Бред советского шизофреника
Имя николаевского пенсионера Анатолия Ильченко известно далеко за пределами Николаева – и не только в Украине, но и в Европе – например, в Германии, где он сейчас находится. Ильченко известен всем своей абсолютной непримиримостью к любой несправедливости, особенно, если она исходит от сильных мира сего – прежде всего от органов власти. Его пикеты у Николаевской областной администрации, николаевской мэрии, местных правоохранительных органов, Генеральной прокуратуры Украины, Министерства внутренних дел и т.п. часто становились значительным информационным поводом для СМИ – не только для украинских. Находясь в настоящее время в Германии, Анатолий Ильченко остается верен себе – он и там борется с любыми проявлениями несправедливости: пикетирует органы местной власти, украинское консульство и т.д.
На днях Анатолий Ильченко направил в адрес нашей редакции свои воспоминания о том, как он столкнулся с «карательной психиатрией» во времена СССР. Редакция считала, что этот материал, безусловно, будет интересен нашим читателям .
Часть 1. В армии
В СССР служба в армии была почетной обязанностью. В СМИ армию показывали такой, что мне очень хотелось там быть. Тогда я был правильно воспитанным, то есть полностью соответствовал кодексу строителя коммунизма.
В конце апреля 1972 года я направился в военкомат за повесткой. Меня планировали призвать в армию осенью но я требовал выдать повестку уже на 3 мая, на день моего совершеннолетия. Выдали мне повестку на 4 мая.

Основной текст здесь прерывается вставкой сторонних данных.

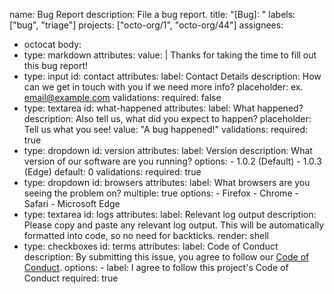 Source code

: name: Bug Report
description: File a bug report.
title: "[Bug]: "
labels: ["bug", "triage"]
projects: ["octo-org/1", "octo-org/44"]
assignees:

-   octocat
    body:
-   type: markdown
    attributes:
    value: |
    Thanks for taking the time to fill out this bug report!
-   type: input
    id: contact
    attributes:
    label: Contact Details
    description: How can we get in touch with you if we need more info?
    placeholder: ex. email@example.com
    validations:
    required: false
-   type: textarea
    id: what-happened
    attributes:
    label: What happened?
    description: Also tell us, what did you expect to happen?
    placeholder: Tell us what you see!
    value: "A bug happened!"
    validations:
    required: true
-   type: dropdown
    id: version
    attributes:
    label: Version
    description: What version of our software are you running?
    options: - 1.0.2 (Default) - 1.0.3 (Edge)
    default: 0
    validations:
    required: true
-   type: dropdown
    id: browsers
    attributes:
    label: What browsers are you seeing the problem on?
    multiple: true
    options: - Firefox - Chrome - Safari - Microsoft Edge
-   type: textarea
    id: logs
    attributes:
    label: Relevant log output
    description: Please copy and paste any relevant log output. This will be automatically formatted into code, so no need for backticks.
    render: shell
-   type: checkboxes
    id: terms
    attributes:
    label: Code of Conduct
    description: By submitting this issue, you agree to follow our [Code of Conduct](https://example.com).
    options: - label: I agree to follow this project's Code of Conduct
    required: true
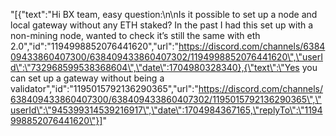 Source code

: "[{\"text\":\"Hi BX team, easy question:\\n\\nIs it possible to set up a node and local gateway without any ETH staked? In the past I had this set up with a non-mining node, wanted to check it’s still the same with eth 2.0\",\"id\":\"1194998852076441620\",\"url\":\"https://discord.com/channels/638409433860407300/638409433860407302/1194998852076441620\",\"userId\":\"732968599538368604\",\"date\":1704980328340},{\"text\":\"Yes you can set up a gateway without being a validator\",\"id\":\"1195015792136290365\",\"url\":\"https://discord.com/channels/638409433860407300/638409433860407302/1195015792136290365\",\"userId\":\"945399314539216917\",\"date\":1704984367165,\"replyTo\":\"1194998852076441620\"}]"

Сначала попал в учебную часть, в Николаеве, на улице Комсомольской, где готовили сержантов-связистов. Оказалось, что слух у меня был недостаточно хорош для радиста. Перевели в другую учебную часть, тоже в Николаеве, где готовили сержантов-артиллеристов.
Помню первый мой ужин у артиллеристов. Дали хлеба, вареной крупы с кусочком рыбы и чаем. Мы начали есть. Подошел сержант и положил на стол тарелку с кусочками масла в форме цилиндров. Все молниеносно бросились за маслом. Было такое впечатление, что кусочков масла меньше, чем нас за столом и кому-то его не достанется. Когда все забрали свое масло, я увидел на тарелке только четвертинку порции. Мной никогда не управлял желудок, поэтому я и не взял это масло. Сержант спросил: «Чье масло?». Кто-то указал на меня. Сержант приказал мне взять это масло, на что я равнодушно ответил: «Не хочу». Это возмутило сержанта и он снова приказал мне взять это масло. Я не взял и не страдал без него.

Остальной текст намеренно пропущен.